─── RECORDS SUPPLIED
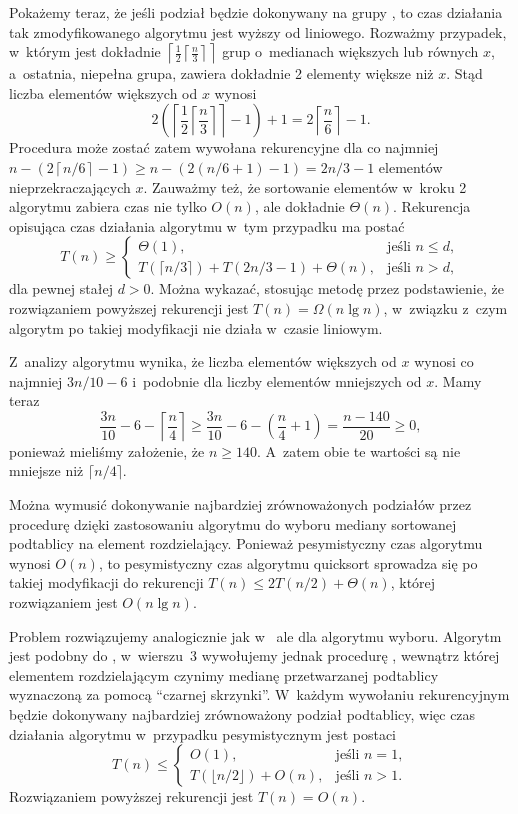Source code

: Pokażemy teraz, że jeśli podział będzie dokonywany na grupy , to czas działania tak zmodyfikowanego algorytmu  jest wyższy od liniowego. Rozważmy przypadek, w~którym jest dokładnie $\left\lceil\frac{1}{2}\left\lceil\frac{n}{3}\right\rceil\right\rceil$ grup o~medianach większych lub równych $x$, a~ostatnia, niepełna grupa, zawiera dokładnie 2 elementy większe niż $x$. Stąd liczba elementów większych od $x$ wynosi
\[
	2\left(\left\lceil\frac{1}{2}\left\lceil\frac{n}{3}\right\rceil\right\rceil-1\right)+1 = 2\left\lceil\frac{n}{6}\right\rceil-1.
\]
Procedura może zostać zatem wywołana rekurencyjne dla co najmniej $n-(2\left\lceil n/6\right\rceil-1)\ge n-(2(n/6+1)-1)=2n/3-1$ elementów nieprzekraczających $x$. Zauważmy też, że sortowanie elementów w~kroku 2 algorytmu  zabiera czas nie tylko $O(n)$, ale dokładnie $\Theta(n)$. Rekurencja opisująca czas działania algorytmu w~tym przypadku ma postać
\[
	T(n) \ge \begin{cases}
		\Theta(1), & \text{jeśli $n\le d$}, \\
		T(\lceil n/3\rceil)+T(2n/3-1)+\Theta(n), & \text{jeśli $n>d$},
	\end{cases}
\]
dla pewnej stałej $d>0$. Można wykazać, stosując metodę przez podstawienie, że rozwiązaniem powyższej rekurencji jest $T(n)=\Omega(n\lg n)$, w~związku z~czym algorytm po takiej modyfikacji nie działa w~czasie liniowym.

\exercise %
Z~analizy algorytmu  wynika, że liczba elementów większych od $x$ wynosi co najmniej $3n/10-6$ i~podobnie dla liczby elementów mniejszych od $x$. Mamy teraz
\[
	\frac{3n}{10}-6-\left\lceil\frac{n}{4}\right\rceil \ge \frac{3n}{10}-6-\left(\frac{n}{4}+1\right) = \frac{n-140}{20} \ge 0,
\]
ponieważ mieliśmy założenie, że $n\ge140$. A~zatem obie te wartości są nie mniejsze niż $\lceil n/4\rceil$.

\exercise %
Można wymusić dokonywanie najbardziej zrównoważonych podziałów przez procedurę  dzięki zastosowaniu algorytmu  do wyboru mediany sortowanej podtablicy na element rozdzielający. Ponieważ pesymistyczny czas algorytmu  wynosi $O(n)$, to pesymistyczny czas algorytmu quicksort sprowadza się po takiej modyfikacji do rekurencji $T(n)\le2T(n/2)+\Theta(n)$, której rozwiązaniem jest $O(n\lg n)$.

\exercise %

\exercise %
Problem rozwiązujemy analogicznie jak w~ ale dla algorytmu wyboru. Algorytm jest podobny do , w~wierszu~3 wywołujemy jednak procedurę , wewnątrz której elementem rozdzielającym czynimy medianę przetwarzanej podtablicy wyznaczoną za pomocą ``czarnej skrzynki''. W~każdym wywołaniu rekurencyjnym będzie dokonywany najbardziej zrównoważony podział podtablicy, więc czas działania algorytmu w~przypadku pesymistycznym jest postaci
\[
	T(n) \le
	\begin{cases}
		O(1), & \text{jeśli $n=1$}, \\
		T(\lfloor n/2\rfloor)+O(n), & \text{jeśli $n>1$}.
	\end{cases}
\]
Rozwiązaniem powyższej rekurencji jest $T(n)=O(n)$.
──────
## WHAT TO PRODUCE
Which lines in the data hold the string "powyższej"? Copy each of them.

## REPLY
dla pewnej stałej $d>0$. Można wykazać, stosując metodę przez podstawienie, że rozwiązaniem powyższej rekurencji jest $T(n)=\Omega(n\lg n)$, w~związku z~czym algorytm po takiej modyfikacji nie działa w~czasie liniowym.
Rozwiązaniem powyższej rekurencji jest $T(n)=O(n)$.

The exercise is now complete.